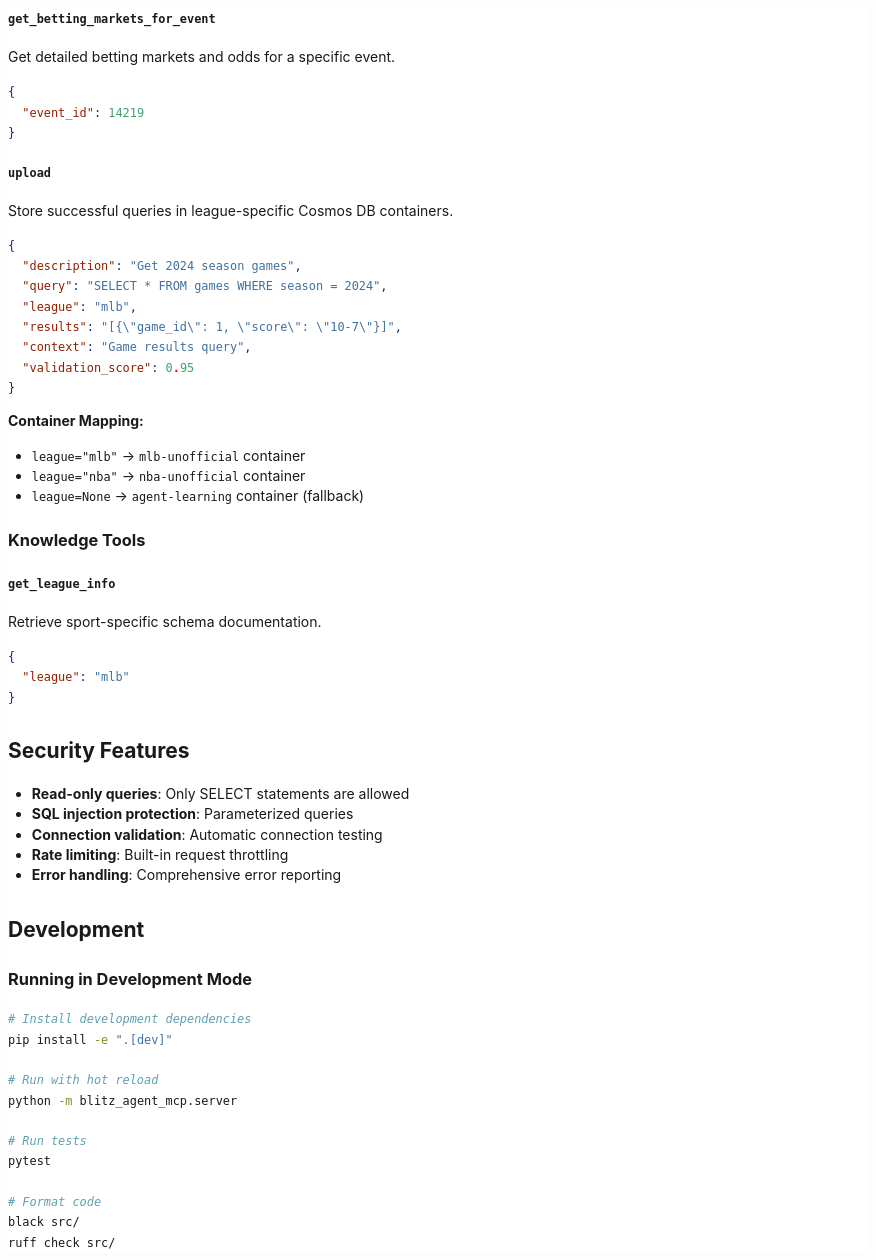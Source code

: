 #### `get_betting_markets_for_event`
Get detailed betting markets and odds for a specific event.
```json
{
  "event_id": 14219
}
```

#### `upload`
Store successful queries in league-specific Cosmos DB containers.
```json
{
  "description": "Get 2024 season games",
  "query": "SELECT * FROM games WHERE season = 2024",
  "league": "mlb",
  "results": "[{\"game_id\": 1, \"score\": \"10-7\"}]",
  "context": "Game results query",
  "validation_score": 0.95
}
```

**Container Mapping:**
- `league="mlb"` → `mlb-unofficial` container
- `league="nba"` → `nba-unofficial` container  
- `league=None` → `agent-learning` container (fallback)

### Knowledge Tools

#### `get_league_info`
Retrieve sport-specific schema documentation.
```json
{
  "league": "mlb"
}
```

## Security Features

- **Read-only queries**: Only SELECT statements are allowed
- **SQL injection protection**: Parameterized queries
- **Connection validation**: Automatic connection testing
- **Rate limiting**: Built-in request throttling
- **Error handling**: Comprehensive error reporting

## Development

### Running in Development Mode

```bash
# Install development dependencies
pip install -e ".[dev]"

# Run with hot reload
python -m blitz_agent_mcp.server

# Run tests
pytest

# Format code
black src/
ruff check src/
```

#### [WHAT THE TASK REQUIRES]
The whole listing above, minus its pictures, is what you should write out word for word.

#### [EXERCISE ANSWER]
Source code

: #### `get_betting_markets_for_event`
Get detailed betting markets and odds for a specific event.
```json
{
  "event_id": 14219
}
```

#### `upload`
Store successful queries in league-specific Cosmos DB containers.
```json
{
  "description": "Get 2024 season games",
  "query": "SELECT * FROM games WHERE season = 2024",
  "league": "mlb",
  "results": "[{\"game_id\": 1, \"score\": \"10-7\"}]",
  "context": "Game results query",
  "validation_score": 0.95
}
```

**Container Mapping:**
- `league="mlb"` → `mlb-unofficial` container
- `league="nba"` → `nba-unofficial` container  
- `league=None` → `agent-learning` container (fallback)

### Knowledge Tools

#### `get_league_info`
Retrieve sport-specific schema documentation.
```json
{
  "league": "mlb"
}
```

## Security Features

- **Read-only queries**: Only SELECT statements are allowed
- **SQL injection protection**: Parameterized queries
- **Connection validation**: Automatic connection testing
- **Rate limiting**: Built-in request throttling
- **Error handling**: Comprehensive error reporting

## Development

### Running in Development Mode

```bash
# Install development dependencies
pip install -e ".[dev]"

# Run with hot reload
python -m blitz_agent_mcp.server

# Run tests
pytest

# Format code
black src/
ruff check src/
```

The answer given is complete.